Маша приложила узкую, точно такую же, как у Кати, ладонь, к груди, словно показывая, где у нее болит сердце – там, в самой-самой середине. Слезы вдруг брызнули у Маши из глаз, чего мы ожидать никак не могли, настолько сильным казалось нам юное ее лицо. Но у страстных женских натур, кстати вам тут сказать, слезы всегда очень близко. Слезы, значит, брызнули из Mашинных глаз, и так же неожиданно вдруг заплакала Катя. Если бы у нас, дорогие мои, хоть сколько-нибудь замечались садистские наклонности – чего, разумеется, и близко нет, посколькy мы считаем себя, страшно молвить, внутренне глубоко нежными и романтичными, как, впрочем, все себялюбцы – если бы у нас замечались садистские наклонности, мы бы сейчас насладились этим зрелищем: две сестры, обнявшись посреди полутемной монастырской церкви, тихонько плачут, утирая, как маленькие девочки, слезы кулачками. Это мы их заставили плакать! Мы! Мы довели до слез!

– Et comment savait-il?[188] – спросила Маша, переставши плакать.

– Je devinais… – вновь со смешками отвечала Катя. – Je lui ai envoyé une note avec une personne fiable, avec nos police du district. Nikolai Petrovich avait sauvé la succession d’incendies criminels et a récemment été dans le monastère… Et lui… – она вновь стала серьезной, – Je vous ai écrit pour lui, «Viens…». Juste… il suffit d’écrire… écrire qu’elle était vivante et que je l’aime… Si il largue tout et viennent… Pas besoin de lui pour être là maintenant, dans Peter… Ne pas… Je sens que je ne le fais pas… Voilà pourquoi je l’espère le rencontrer à la maison…[189]

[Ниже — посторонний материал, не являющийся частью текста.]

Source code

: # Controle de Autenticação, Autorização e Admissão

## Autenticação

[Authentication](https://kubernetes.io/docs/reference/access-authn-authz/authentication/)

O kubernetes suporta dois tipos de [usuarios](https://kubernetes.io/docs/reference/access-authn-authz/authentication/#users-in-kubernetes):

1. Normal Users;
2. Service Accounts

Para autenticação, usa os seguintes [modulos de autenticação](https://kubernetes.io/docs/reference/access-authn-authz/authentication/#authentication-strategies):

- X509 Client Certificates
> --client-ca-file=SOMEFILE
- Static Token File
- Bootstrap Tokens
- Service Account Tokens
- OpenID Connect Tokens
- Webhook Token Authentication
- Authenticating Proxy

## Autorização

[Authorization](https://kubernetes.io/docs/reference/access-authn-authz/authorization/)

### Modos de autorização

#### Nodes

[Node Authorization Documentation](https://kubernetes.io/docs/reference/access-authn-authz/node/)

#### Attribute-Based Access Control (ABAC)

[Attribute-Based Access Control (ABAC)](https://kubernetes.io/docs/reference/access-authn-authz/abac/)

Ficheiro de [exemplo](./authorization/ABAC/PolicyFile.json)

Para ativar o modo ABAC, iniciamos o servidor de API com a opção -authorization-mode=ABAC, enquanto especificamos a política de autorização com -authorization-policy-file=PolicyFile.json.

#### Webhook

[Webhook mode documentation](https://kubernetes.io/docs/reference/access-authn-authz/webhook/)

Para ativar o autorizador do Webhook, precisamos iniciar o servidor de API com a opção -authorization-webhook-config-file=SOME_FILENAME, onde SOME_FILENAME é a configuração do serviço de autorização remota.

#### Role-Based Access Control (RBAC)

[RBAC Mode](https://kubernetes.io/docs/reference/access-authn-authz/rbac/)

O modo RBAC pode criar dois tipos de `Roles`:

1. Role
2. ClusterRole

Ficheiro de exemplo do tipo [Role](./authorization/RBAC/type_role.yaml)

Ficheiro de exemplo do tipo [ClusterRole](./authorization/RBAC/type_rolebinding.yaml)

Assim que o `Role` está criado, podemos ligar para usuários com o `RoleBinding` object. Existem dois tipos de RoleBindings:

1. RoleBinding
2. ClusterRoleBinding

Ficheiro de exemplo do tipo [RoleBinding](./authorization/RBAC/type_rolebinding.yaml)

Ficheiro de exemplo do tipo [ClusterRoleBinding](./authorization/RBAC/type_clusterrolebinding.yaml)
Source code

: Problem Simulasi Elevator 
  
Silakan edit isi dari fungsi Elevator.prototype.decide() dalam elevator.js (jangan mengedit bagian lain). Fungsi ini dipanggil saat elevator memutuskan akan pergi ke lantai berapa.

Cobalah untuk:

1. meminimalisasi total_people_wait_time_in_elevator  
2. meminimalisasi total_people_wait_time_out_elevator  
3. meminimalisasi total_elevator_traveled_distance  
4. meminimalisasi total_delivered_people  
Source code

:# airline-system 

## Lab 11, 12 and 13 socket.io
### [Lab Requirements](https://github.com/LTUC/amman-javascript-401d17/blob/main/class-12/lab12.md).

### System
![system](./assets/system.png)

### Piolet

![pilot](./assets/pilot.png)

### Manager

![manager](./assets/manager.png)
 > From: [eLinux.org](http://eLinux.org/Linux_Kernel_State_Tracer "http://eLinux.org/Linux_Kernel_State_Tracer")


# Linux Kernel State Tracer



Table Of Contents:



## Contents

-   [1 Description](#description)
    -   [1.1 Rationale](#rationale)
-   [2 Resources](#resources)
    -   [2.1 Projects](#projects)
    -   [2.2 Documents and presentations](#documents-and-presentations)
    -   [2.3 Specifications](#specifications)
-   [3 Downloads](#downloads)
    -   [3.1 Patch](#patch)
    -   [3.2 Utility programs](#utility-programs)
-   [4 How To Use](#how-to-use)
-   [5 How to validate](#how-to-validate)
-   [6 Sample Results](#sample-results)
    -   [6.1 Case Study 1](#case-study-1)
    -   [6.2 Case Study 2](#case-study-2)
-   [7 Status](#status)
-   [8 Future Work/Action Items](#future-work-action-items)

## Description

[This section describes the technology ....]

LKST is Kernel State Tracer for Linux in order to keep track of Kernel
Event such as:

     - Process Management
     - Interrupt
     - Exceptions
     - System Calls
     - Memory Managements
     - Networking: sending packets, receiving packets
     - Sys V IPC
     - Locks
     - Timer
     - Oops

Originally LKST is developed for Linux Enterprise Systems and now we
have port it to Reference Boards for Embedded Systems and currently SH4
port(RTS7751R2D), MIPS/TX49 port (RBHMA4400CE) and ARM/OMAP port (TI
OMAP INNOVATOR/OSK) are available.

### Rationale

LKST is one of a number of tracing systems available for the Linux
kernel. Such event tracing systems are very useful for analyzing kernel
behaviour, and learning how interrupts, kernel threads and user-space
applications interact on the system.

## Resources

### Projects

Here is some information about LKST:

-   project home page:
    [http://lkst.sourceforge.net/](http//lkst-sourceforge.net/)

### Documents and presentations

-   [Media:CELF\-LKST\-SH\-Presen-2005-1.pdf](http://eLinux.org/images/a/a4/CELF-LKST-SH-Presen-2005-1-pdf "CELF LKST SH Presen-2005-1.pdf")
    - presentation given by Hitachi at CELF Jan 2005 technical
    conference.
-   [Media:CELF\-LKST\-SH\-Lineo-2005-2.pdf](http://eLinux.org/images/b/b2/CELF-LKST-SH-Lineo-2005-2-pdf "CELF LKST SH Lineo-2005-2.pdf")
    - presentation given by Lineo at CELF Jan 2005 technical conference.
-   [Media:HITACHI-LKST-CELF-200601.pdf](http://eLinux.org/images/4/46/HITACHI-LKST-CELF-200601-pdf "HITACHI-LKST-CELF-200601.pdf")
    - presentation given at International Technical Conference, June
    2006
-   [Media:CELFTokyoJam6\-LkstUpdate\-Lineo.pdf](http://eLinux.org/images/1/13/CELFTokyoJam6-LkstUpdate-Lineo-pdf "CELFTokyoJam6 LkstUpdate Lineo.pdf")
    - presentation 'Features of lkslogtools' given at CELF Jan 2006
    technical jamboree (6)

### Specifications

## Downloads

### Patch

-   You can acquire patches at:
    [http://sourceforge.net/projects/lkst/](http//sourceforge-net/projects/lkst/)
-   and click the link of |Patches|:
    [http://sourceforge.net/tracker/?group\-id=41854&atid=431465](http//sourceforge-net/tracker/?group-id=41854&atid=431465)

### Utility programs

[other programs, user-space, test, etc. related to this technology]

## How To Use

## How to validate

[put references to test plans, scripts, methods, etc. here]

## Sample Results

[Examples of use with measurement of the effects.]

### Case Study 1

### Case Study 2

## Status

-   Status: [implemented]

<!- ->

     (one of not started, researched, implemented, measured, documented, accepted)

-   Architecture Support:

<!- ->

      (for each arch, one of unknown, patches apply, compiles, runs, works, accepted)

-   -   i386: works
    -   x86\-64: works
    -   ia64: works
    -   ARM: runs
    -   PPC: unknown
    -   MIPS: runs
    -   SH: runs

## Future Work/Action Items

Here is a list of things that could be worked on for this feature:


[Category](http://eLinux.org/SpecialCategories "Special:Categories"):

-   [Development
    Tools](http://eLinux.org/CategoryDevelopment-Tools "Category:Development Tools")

– Il viendra, Katusha! Il va venir![190]

– Да!.. Да!..

Когда Маша, заперев за Катею дверь в монастырской стене, вместе с льнущими к ее ногам собаками шла к сестринским кельям, Катя уже была далеко, потому что Маша долго стояла у стены, прислушиваясь к Kатиным уходящим шагам, а потом просто впуская в себя тихую, чистую ночь и глядя, как на востоке мало-помалу разливается по небу светлая молочная полоса. И вдруг показался над краем земли ослепительный краешек солнца! Солнце красное встало над красной землей!

Маша радостно засмеялась и пошла к себе в келью, трепля по загривкам собак. В келье опустилась на крохотный коврик пред иконою Спасителя и так же радостно начала, крестясь, повторять:

– Спаси ее, Господи! Я верую Тебе! Спаси ее, Господи! Верую, что Ты спасешь! Спаси ее, Господи!

Потом она навзничь легла на низкую узкую свою постель, приложила руку к середине груди, как она это сделала недавно в храме, и самой себе сказала – теперь по-французски:

– Mon Dieu! Comment mes douleurs cardiaques!..[191]

В это время Катя с фонарем в руке уже стояла возле тех кустов, сквозь которые они с Красиным вылезли из потайного хода. Совсем рассвело. С улыбкою Катя посмотрела на примятую рядом траву, не успевшую и до сей поры окончательно распрямиться – настолько велика оказалась сила, примявшая траву к земле. И желание почувствовала Катя сейчас, желание, заставляющее и мужчин, и женщин совершать несвершаемое.

Желание Катя выдохнула – «ффуууу», постаралась выдохнуть, все еще улыбаясь, оглянулась по сторонам – никого. Потом несколько времени прислушивалась. Лес жил своей жизнью, уже полный рассветного птичьего пения, славящего свободу птиц, зверей и людей. Прислушалась, значит, Катя – никого.

Тогда она, с первого раза зажегши спичку, запалила фитиль в фонаре, задвинула стеклышко на нем, закатала на себе подрясник, присела на корточки и так, в левой руке поднимая фонарь, а правой раздвигая кусты, двинулась было голыми коленями вперед.

– Эй, девонька! – раздалось тут у нее за спиною.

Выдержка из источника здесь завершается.